'Lifestyle' Isn't the Word Gays Would Use
By Rebecca Walsh, The Salt Lake Tribune
November, 1998
Welcome back to the word game that is the Salt Lake City Council's nondiscrimination ordinance. This time, the word is "lifestyle."
No council members like it. But they will live with it — if only to put the matter behind them.
"This is the beat-around-the-bush ordinance," says Councilwoman Deeda Seed, who pushed through the city's original anti-discrimination law last December with a lame-duck council. The members voted 5-2 to approve an ordinance that included "sexual orientation" in a list of classes protected from discrimination.
But Councilman Bryce Jolley and a new council summarily repealed Seed's measure a month later in a 4-3 vote.
After repealing Seed's version, Jolley suggested a more generic draft written by city attorneys. It excluded the class references and prohibited city supervisors from basing employment decisions on anything other than "job-related criteria," including: character, integrity, interpersonal skills, education and training.
Those criteria are in the newest version, hammered out by Jolley and fellow council members Tom Rogan and Roger Thompson. But the trio added this clause defining characteristics that could not be the basis for employment decisions: "The status of having a lifestyle which is irrelevant to successful job performance; and the status of being in or outside of an adult interpersonal relationship or a family relationship."
On Tuesday, council members are expected to adopt the new draft.
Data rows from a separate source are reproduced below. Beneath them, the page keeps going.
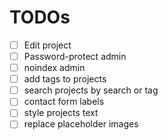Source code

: # TODOs

- [ ] Edit project
- [ ] Password-protect admin
- [ ] noindex admin
- [ ] add tags to projects
- [ ] search projects by search or tag
- [ ] contact form labels
- [ ] style projects text
- [ ] replace placeholder images
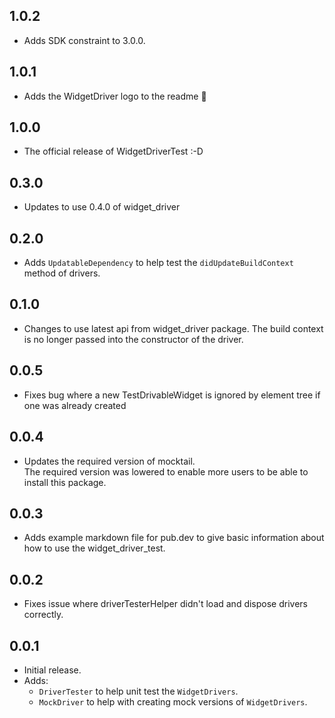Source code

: ## 1.0.2

* Adds SDK constraint to 3.0.0.

## 1.0.1

* Adds the WidgetDriver logo to the readme 🥳

## 1.0.0

* The official release of WidgetDriverTest :-D

## 0.3.0

* Updates to use 0.4.0 of widget_driver

## 0.2.0

* Adds `UpdatableDependency` to help test the `didUpdateBuildContext` method of drivers.

## 0.1.0

* Changes to use latest api from widget_driver package. The build context is no longer passed into the constructor of the driver.

## 0.0.5

* Fixes bug where a new TestDrivableWidget is ignored by element tree if one was already created

## 0.0.4

* Updates the required version of mocktail.  
The required version was lowered to enable more users to be able to install this package.

## 0.0.3

* Adds example markdown file for pub.dev to give basic information about how to use the widget_driver_test.

## 0.0.2

* Fixes issue where driverTesterHelper didn't load and dispose drivers correctly.

## 0.0.1

* Initial release.
* Adds:
  * `DriverTester` to help unit test the `WidgetDrivers`.
  * `MockDriver` to help with creating mock versions of `WidgetDrivers`.
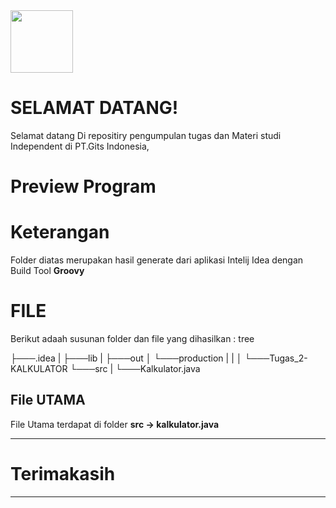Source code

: <img height="100em" src="https://github-readme-stats.vercel.app/api?username=aziez&show_icons=true&hide_border=true&&count_private=true&include_all_commits=true" />

 # SELAMAT DATANG!

Selamat datang Di repositiry pengumpulan tugas dan Materi studi Independent di PT.Gits Indonesia,

# Preview Program


# Keterangan

Folder diatas merupakan hasil generate dari aplikasi Intelij Idea dengan Build Tool **Groovy**

# FILE
Berikut adaah susunan folder dan file yang dihasilkan :
tree

├───.idea
|
├───lib
|
├───out
│   └───production
|       |
│       └───Tugas_2-KALKULATOR
└───src
      |
      └───Kalkulator.java

## File UTAMA

 File Utama terdapat di folder **src -> kalkulator.java**

***

# Terimakasih

***
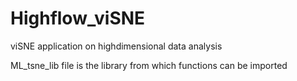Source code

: # Highflow_viSNE
viSNE application on highdimensional data analysis

ML_tsne_lib file is the library from which functions can be imported

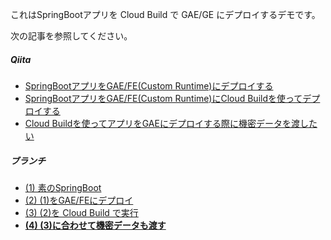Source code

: これはSpringBootアプリを Cloud Build で GAE/GE にデプロイするデモです。

次の記事を参照してください。

##### Qiita

- [SpringBootアプリをGAE/FE(Custom Runtime)にデプロイする](https://qiita.com/items/36b63fd053e383807056)
- [SpringBootアプリをGAE/FE(Custom Runtime)にCloud Buildを使ってデプロイする](https://qiita.com/items/d9ef6dceac1d34a46564)
- [Cloud Buildを使ってアプリをGAEにデプロイする際に機密データを渡したい](https://qiita.com/items/fdb91b5a38c09669e752)


##### ブランチ

- [(1) 素のSpringBoot](https://github.com/tnagao3000/deploy-springboot-webapp-to-gae-fe-custom-using-cloud-build-and-kms/tree/springboot-webapp)
- [(2) (1)をGAE/FEにデプロイ](https://github.com/tnagao3000/deploy-springboot-webapp-to-gae-fe-custom-using-cloud-build-and-kms/tree/deploy-springboot-webapp-to-gae-fe-custom)
- [(3) (2)を Cloud Build で実行](https://github.com/tnagao3000/deploy-springboot-webapp-to-gae-fe-custom-using-cloud-build-and-kms/tree/deploy-springboot-webapp-to-gae-fe-custom-using-cloud-build)
- **[(4) (3)に合わせて機密データも渡す](https://github.com/tnagao3000/deploy-springboot-webapp-to-gae-fe-custom-using-cloud-build-and-kms/tree/deploy-springboot-webapp-to-gae-fe-custom-using-cloud-build-and-kms)**


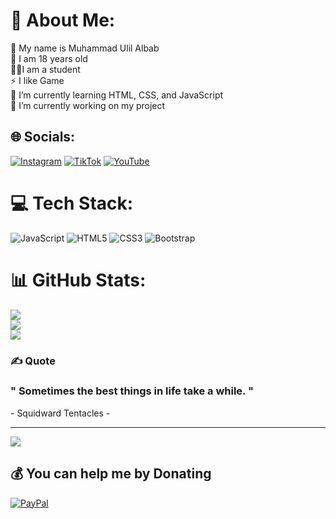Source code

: # 💫 About Me:
👋 My name is Muhammad Ulil Albab<br>🤠 I am 18 years old<br>🧑‍🎓I am a student <br>⚡ I like Game<br>📙 I’m currently learning HTML, CSS, and JavaScript<br>🔭 I’m currently working on my project<br>


## 🌐 Socials:
[![Instagram](https://img.shields.io/badge/Instagram-%23E4405F.svg?logo=Instagram&logoColor=white)](https://instagram.com/ulilalbab151) [![TikTok](https://img.shields.io/badge/TikTok-%23000000.svg?logo=TikTok&logoColor=white)](https://tiktok.com/@radext7) [![YouTube](https://img.shields.io/badge/YouTube-%23FF0000.svg?logo=YouTube&logoColor=white)](https://youtube.com/@radext) 

# 💻 Tech Stack:
![JavaScript](https://img.shields.io/badge/javascript-%23323330.svg?style=for-the-badge&logo=javascript&logoColor=%23F7DF1E) ![HTML5](https://img.shields.io/badge/html5-%23E34F26.svg?style=for-the-badge&logo=html5&logoColor=white) ![CSS3](https://img.shields.io/badge/css3-%231572B6.svg?style=for-the-badge&logo=css3&logoColor=white) ![Bootstrap](https://img.shields.io/badge/bootstrap-%23563D7C.svg?style=for-the-badge&logo=bootstrap&logoColor=white)
# 📊 GitHub Stats:
![](https://github-readme-stats.vercel.app/api?username=MuhammadUlil7&theme=dark&hide_border=false&include_all_commits=true&count_private=true)<br/>
![](https://github-readme-streak-stats.herokuapp.com/?user=MuhammadUlil7&theme=dark&hide_border=false)<br/>
![](https://github-readme-stats.vercel.app/api/top-langs/?username=MuhammadUlil7&theme=dark&hide_border=false&include_all_commits=true&count_private=true&layout=compact)

### ✍️ Quote
<div xmlns="http://www.w3.org/1999/xhtml" class="container">
     <h3>" Sometimes the best things in life take a while. "</h3>
     <span>- Squidward Tentacles -</span>
 </div>

---
[![](https://visitcount.itsvg.in/api?id=MuhammadUlil7&icon=0&color=1)](https://visitcount.itsvg.in)

  ## 💰 You can help me by Donating
  [![PayPal](https://img.shields.io/badge/PayPal-00457C?style=for-the-badge&logo=paypal&logoColor=white)](https://paypal.me/MuhammadUlil7) 

  
<!-- Proudly created with GPRM ( https://gprm.itsvg.in ) -->
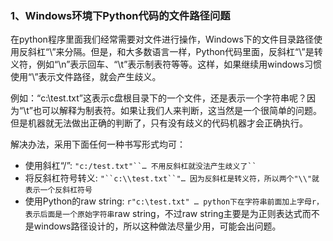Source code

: ### 1、Windows环境下Python代码的文件路径问题

在python程序里面我们经常需要对文件进行操作，Windows下的文件目录路径使用反斜杠“\”来分隔。但是，和大多数语言一样，Python代码里面，反斜杠“\”是转义符，例如“\n”表示回车、“\t”表示制表符等等。这样，如果继续用windows习惯使用“\”表示文件路径，就会产生歧义。

   例如：“c:\test.txt”这表示c盘根目录下的一个文件，还是表示一个字符串呢？因为“\t”也可以解释为制表符。如果让我们人来判断，这当然是一个很简单的问题。但是机器就无法做出正确的判断了，只有没有歧义的代码机器才会正确执行。

   解决办法，采用下面任何一种书写形式均可：

- 使用斜杠“/”: `"c:/test.txt"``… 不用反斜杠就没法产生歧义了`` `
- 将反斜杠符号转义: `"``c:\\test.txt``"… 因为反斜杠是转义符，所以两个"\\"就表示一个反斜杠符号` 
- 使用Python的raw string: `r"c:\test.txt" … python下在字符串前面加上字母r，表示后面是一个原始字符串`raw string，不过raw string主要是为正则表达式而不是windows路径设计的，所以这种做法尽量少用，可能会出问题。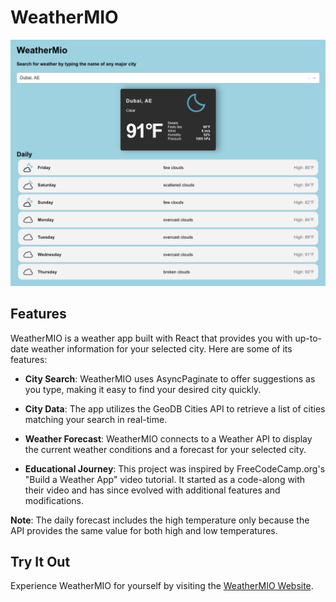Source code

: # WeatherMIO

![WeatherMIO Screenshot](./src/assets/weather-app.png)

## Features

WeatherMIO is a weather app built with React that provides you with up-to-date weather information for your selected city. Here are some of its features:

- **City Search**: WeatherMIO uses AsyncPaginate to offer suggestions as you type, making it easy to find your desired city quickly.

- **City Data**: The app utilizes the GeoDB Cities API to retrieve a list of cities matching your search in real-time.

- **Weather Forecast**: WeatherMIO connects to a Weather API to display the current weather conditions and a forecast for your selected city.

- **Educational Journey**: This project was inspired by FreeCodeCamp.org's "Build a Weather App" video tutorial. It started as a code-along with their video and has since evolved with additional features and modifications.

**Note**: The daily forecast includes the high temperature only because the API provides the same value for both high and low temperatures.

## Try It Out

Experience WeatherMIO for yourself by visiting the [WeatherMIO Website](https://kristofer11.github.io/weather-app/).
The ordinance does not affect employee benefits.
Jolley believes the extra wording is unnecessary. "Adding this additional language is not really giving the gay community any more protection than they would already have," he says. "And it may go further than other people would like it to go. But it's a compromise." Rogan and Thompson proudly tout the apparent civility of their negotiations with Jolley.
"Under the circumstances," says Rogan, "given the composition of the council and where everyone started on this issue, we have come up with an ordinance that provides some substantial protections, not just to gays and lesbians. It's broader than that. And we've done it in a way that is sensitive to people who object to the sexual-orientation language."
But while the councilmen hype their bargain, their draft's language is offensive to gays and lesbians who contend their sexuality is not a choice, but inherent. The word "lifestyle" connotes a choice.
"The goal for some of my colleagues clearly was not to say 'sexual orientation,' " Seed says. "They didn't. It's not here. If this weren't so painful, it would be hilarious."
Salt Lake County, the University of Utah, and private companies such as American Express, Kentucky Fried Chicken and Levi Strauss all have policies that prohibit discrimination against employees based on their sexual orientation.
The verbiage the Salt Lake City Council is adding to avoid using those words is just as offensive as the January repeal drive, says Doug Wortham, a gay Rowland Hall-St. Marks teacher. "They've tried so hard not to say the words that they end up making a laughingstock of themselves by producing a ridiculous document."
Jon Davidson, supervising attorney for Lambda Legal Defense and Education Fund's Los Angeles office, agrees.
"They decided to use a very ambiguous, politically charged word, a word used chiefly by people who are opposed to lesbian-gay rights," Davidson says of the "lifestyle" reference. "It's politically palatable for them, but very unclear."
In fact, Davidson worries the new language could make Salt Lake City's nondiscrimination ordinance more difficult to enforce.
"In their attempts to avoid at all lengths the use of the words 'sexual orientation,' they are ending up with a very unclear ordinance," Davidson says. "The problem with vagueness and ambiguity in ordinances is people don't know when they're protected and the people who have to follow the law don't know what to do."
Still, Davidson acknowledges the current draft is better than nothing.
But Councilwoman Joanne Milner is disappointed the effort to draft a nondiscrimination ordinance has become a document of lowered expectations.
"We're hedging," says Milner. "We are not addressing a lifestyle. We're talking about discrimination."